The latest attack was carried out Monday morning at the Rema Primary School, according to Samuel Aruwan, the Kaduna State Commissioner for Internal Security and Home Affairs.
The pupils who just arrived in the school “took to their heels in the course of the commotion and none of them was abducted, Aruwan said.
It was the second attempt to abduct school children in the state since Thursday when 39 students of the Federal College of Forestry Mechanization were abducted.
The attack on the school came hours after the Nigerian media circulated a video of some of the students abducted from the college.
The video, which showed the students pleading for help to secure their freedom, showed disturbing scenes of gunmen in military camouflage beating them with whips.

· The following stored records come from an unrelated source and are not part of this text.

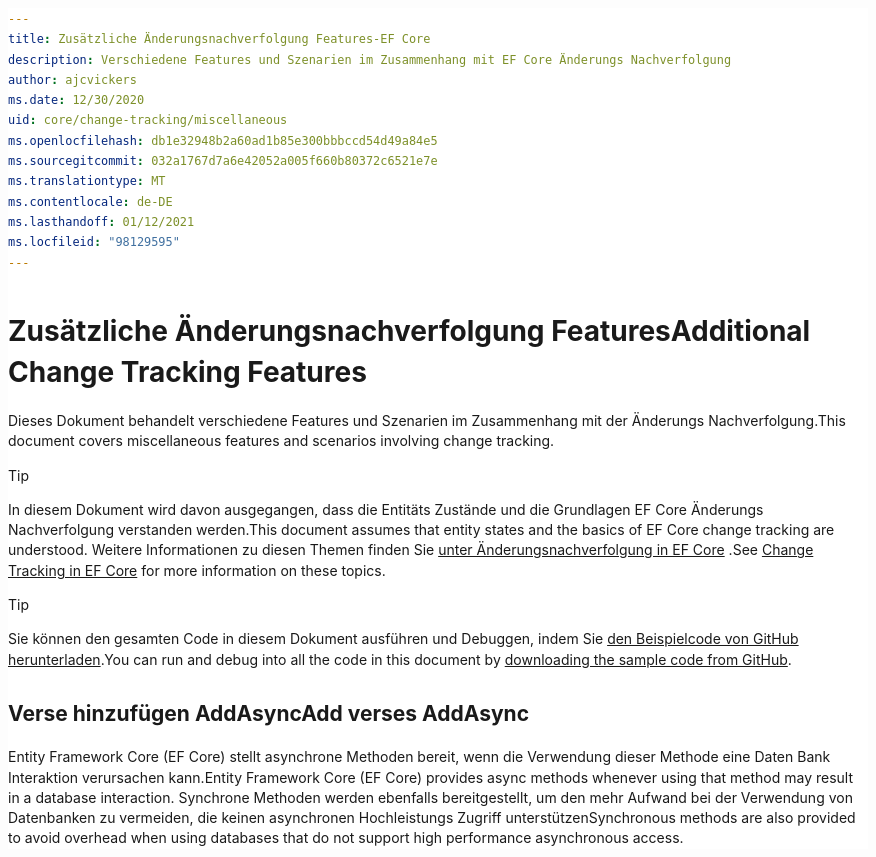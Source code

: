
 ```yaml
---
title: Zusätzliche Änderungsnachverfolgung Features-EF Core
description: Verschiedene Features und Szenarien im Zusammenhang mit EF Core Änderungs Nachverfolgung
author: ajcvickers
ms.date: 12/30/2020
uid: core/change-tracking/miscellaneous
ms.openlocfilehash: db1e32948b2a60ad1b85e300bbbccd54d49a84e5
ms.sourcegitcommit: 032a1767d7a6e42052a005f660b80372c6521e7e
ms.translationtype: MT
ms.contentlocale: de-DE
ms.lasthandoff: 01/12/2021
ms.locfileid: "98129595"
---
```

# <a name="additional-change-tracking-features"></a><span data-ttu-id="d8d2d-103">Zusätzliche Änderungsnachverfolgung Features</span><span class="sxs-lookup"><span data-stu-id="d8d2d-103">Additional Change Tracking Features</span></span>

<span data-ttu-id="d8d2d-104">Dieses Dokument behandelt verschiedene Features und Szenarien im Zusammenhang mit der Änderungs Nachverfolgung.</span><span class="sxs-lookup"><span data-stu-id="d8d2d-104">This document covers miscellaneous features and scenarios involving change tracking.</span></span>

> [!TIP]
> <span data-ttu-id="d8d2d-105">In diesem Dokument wird davon ausgegangen, dass die Entitäts Zustände und die Grundlagen EF Core Änderungs Nachverfolgung verstanden werden.</span><span class="sxs-lookup"><span data-stu-id="d8d2d-105">This document assumes that entity states and the basics of EF Core change tracking are understood.</span></span> <span data-ttu-id="d8d2d-106">Weitere Informationen zu diesen Themen finden Sie [unter Änderungsnachverfolgung in EF Core](xref:core/change-tracking/index) .</span><span class="sxs-lookup"><span data-stu-id="d8d2d-106">See [Change Tracking in EF Core](xref:core/change-tracking/index) for more information on these topics.</span></span>

> [!TIP]
> <span data-ttu-id="d8d2d-107">Sie können den gesamten Code in diesem Dokument ausführen und Debuggen, indem Sie [den Beispielcode von GitHub herunterladen](https://github.com/dotnet/EntityFramework.Docs/tree/master/samples/core/ChangeTracking/AdditionalChangeTrackingFeatures).</span><span class="sxs-lookup"><span data-stu-id="d8d2d-107">You can run and debug into all the code in this document by [downloading the sample code from GitHub](https://github.com/dotnet/EntityFramework.Docs/tree/master/samples/core/ChangeTracking/AdditionalChangeTrackingFeatures).</span></span>

## <a name="add-verses-addasync"></a><span data-ttu-id="d8d2d-108">Verse hinzufügen AddAsync</span><span class="sxs-lookup"><span data-stu-id="d8d2d-108">Add verses AddAsync</span></span>

<span data-ttu-id="d8d2d-109">Entity Framework Core (EF Core) stellt asynchrone Methoden bereit, wenn die Verwendung dieser Methode eine Daten Bank Interaktion verursachen kann.</span><span class="sxs-lookup"><span data-stu-id="d8d2d-109">Entity Framework Core (EF Core) provides async methods whenever using that method may result in a database interaction.</span></span> <span data-ttu-id="d8d2d-110">Synchrone Methoden werden ebenfalls bereitgestellt, um den mehr Aufwand bei der Verwendung von Datenbanken zu vermeiden, die keinen asynchronen Hochleistungs Zugriff unterstützen</span><span class="sxs-lookup"><span data-stu-id="d8d2d-110">Synchronous methods are also provided to avoid overhead when using databases that do not support high performance asynchronous access.</span></span>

Although authorities haven’t commented on the video, some parents and classmates identified those in the video as the students earlier kidnapped in interviews with local media.
The first major incident of mass abductions of school children in Nigeria happened in 2014, when members of the jihadi group Boko Haram abducted 276 girls in Chibok. More than 100 of those girls are still missing.
Many other groups have carried out mass abductions of school children either for political reasons or for ransom. Although authorities deny paying ransom to armed groups, many Nigerians believe these groups have become better armed and better organized with money paid them to free captive students.